More principles are expounded by the Court of Appeal in the case of Jivraj Shah vs. Republic [1986] KLR 605 as follows:
“If it appears prima facie from the totality of the circumstances that the appeal is likely to be successful on an account of some substantial point of law to be urged and the sentence or substantial part of it will have been serve by the time the appeal is heard, conditions for granting bail will exist.”
Likewise in the case of Mundia vs. Republic [1986] KLR 623 where the court held:
“ The Criminal Procedure Code (Cap 75) section 356 permits admission to bail pending appeal.
Admission to bail pending appeal is a discretionary power which the court must exercise judicially in accordance with laid down principles.
Once a person has been convicted and sentenced, his application for bail pending appeal will be granted only in exceptional circumstances.
There is a presumption that once a person is convicted he was properly convicted.
The chances of the appeal succeeding is a factor for consideration in arriving at a decision in an application for bail pending appeal.
Bail pending appeal may be granted where there is a risk that the sentence will have been served by the time the appeal will be heard but there must exist the major issue of overwhelming chances of the appeal in the first instance.”
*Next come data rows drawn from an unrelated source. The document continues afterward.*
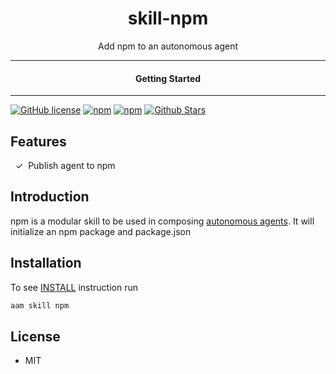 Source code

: <div align="center">
  <h1>skill-npm</h1>
</div>

<div align="center">  
Add npm to an autonomous agent
</div>

---

<div align="center">
<h4>Getting Started</h4>
</div>
  
---
  

[![GitHub license](https://img.shields.io/badge/license-MIT-blue.svg)](https://github.com/melvincarvalho/skill-npm/blob/gh-pages/LICENSE)
[![npm](https://img.shields.io/npm/v/skill-npm)](https://npmjs.com/package/skill-npm)
[![npm](https://img.shields.io/npm/dw/skill-npm.svg)](https://npmjs.com/package/skill-npm)
[![Github Stars](https://img.shields.io/github/stars/melvincarvalho/skill-npm.svg)](https://github.com/melvincarvalho/skill-npm/)

## Features

&nbsp;&nbsp;✓&nbsp; Publish agent to npm  

## Introduction

npm is a modular skill to be used in composing [autonomous agents](https://aam.wtf/).  It will initialize an npm package and package.json

## Installation

To see [INSTALL](INSTALL) instruction run

```sh
aam skill npm
```

## License

- MIT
In this case the Applicant relies on the ground there is an overwhelming chance the appeal will succeed.
I have examined the evidence adduced before the lower court. I do not wish to pre-empt the appeal at this stage. However the ground urged by the Applicant of identification is an important one. The circumstances of the identification and the evidence of a single witness definitely raises an important point of law for the court to weigh in determining this pending appeal.
I have come to conclusion that the application for bail pending appeal has raised an important point of law. In addition the Applicant is likely to serve a substantial part of his sentence if this appeal is heard. I find merit and should be granted.
In the result I grant the Applicant bail pending appeal in the following terms:
The Applicant may be released on a bond of Kshs. 100,000/= with two sureties of same sum.
Alternatively the Applicant may be released on cash bail of the sum of Kshs. 150,000/=
DATED AND DELIVERED AT MERU THIS 17TH JULY, 2014.